## Background

In the previous assignment, you had computed the values in tensors by hand.

Sample question:

In [2]:
# the model
linear_layer = torch.nn.Linear(5, 2)

# set the parameters (weights, biases)
linear_layer.weight.data = torch.tensor([[1., 2., 3., 4., 5.], [1., 3., 0., 0., 10.]]) # sets the values of weight matrix (W)
linear_layer.bias.data = torch.tensor([3., 1.]) # sets the values of bias vector (b) (note unlike previous assignment, we assign different bias for each output unit)

# data (2 examples each with 5 input features and 2 target values)
inputs = torch.tensor([[100., 10., 20., 15., 1.], [10., 5., 2., 1., 0.]]) # initialize the inputs (X)
targets = torch.tensor([[245., 140.], [30., 30.]]) # initialize the targets (Y)
# forward propagation
model_out = linear_layer(inputs)
print(model_out)
criterion = torch.nn.MSELoss()
loss_out = criterion(model_out, targets)

print("model loss (loss_out):", loss_out.data.item())

tensor([[248., 141.],
        [ 33.,  26.]], grad_fn=<AddmmBackward>)
model loss (loss_out): 8.75


Compute the values in ``loss_out`` by hand.
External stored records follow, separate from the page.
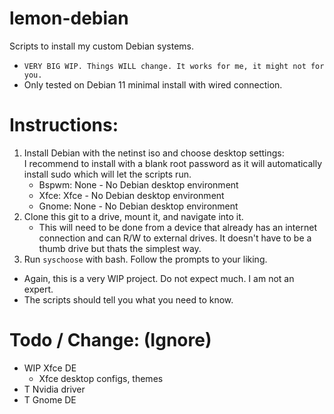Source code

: # lemon-debian </br>
Scripts to install my custom Debian systems. </br>

 - `VERY BIG WIP. Things WILL change. It works for me, it might not for you.` </br>
 - Only tested on Debian 11 minimal install with wired connection. </br>

# Instructions: </br>
 1. Install Debian with the netinst iso and choose desktop settings: </br>
 I recommend to install with a blank root password as it will automatically install sudo which will let the scripts run. </br>
     - Bspwm: None - No Debian desktop environment </br>
     - Xfce: Xfce - No Debian desktop environment </br>
     - Gnome: None - No Debian desktop environment </br>
 2. Clone this git to a drive, mount it, and navigate into it. </br>
     - This will need to be done from a device that already has an internet connection and can R/W to external drives. It doesn't have to be a thumb drive but thats the simplest way. </br>
 3. Run `syschoose` with bash. Follow the prompts to your liking. </br>

 - Again, this is a very WIP project. Do not expect much. I am not an expert. </br>
 - The scripts should tell you what you need to know. </br>


# Todo / Change: (Ignore) </br>
 - WIP Xfce DE </br>
   - Xfce desktop configs, themes </br>
 - T Nvidia driver </br>
 - T Gnome DE </br>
Show your work.

Sample answer: (write it in markdown, not as code. if you don't like markdown, you can write the steps in a piece of paper, take a photo and attach an image in the answer block)

your answer goes here:

First let's compute the $model\_out$ for our inputs:

$XW^T + b  = [[100,10,20,15,1],[10,5,2,1,0]] \times [[1,2,3,4,5],[1,3,0,0,10]]^T  + [[3, 1], [3, 1]]$

$= [[(100*1+10*2+20*3+15*4+1*5+3),(100*1+10*3+20*0+15*0+1*10+1)],[(10*1+5*2+2*3+1*4+0*5+3),(10*1+5*3+2*0+1*0+0*10+1)]] $

$= [[248,141],[33,26]]$

Now let's apply the mean squared error loss to compute $loss\_out$:
$\frac{1}{n}\sum_i^n(\tilde{y_i} -y_i)^2$

$\frac{1}{2}(mean([(248-245),(141-140)]^2) + mean([(33-30),(26-30)]^2) = \frac{1}{2} (\frac{9+1}{2} +\frac{9+16}{2}) = 8.75$


For some questions in this assignment, you will be asked to compute the number of parameters of a model.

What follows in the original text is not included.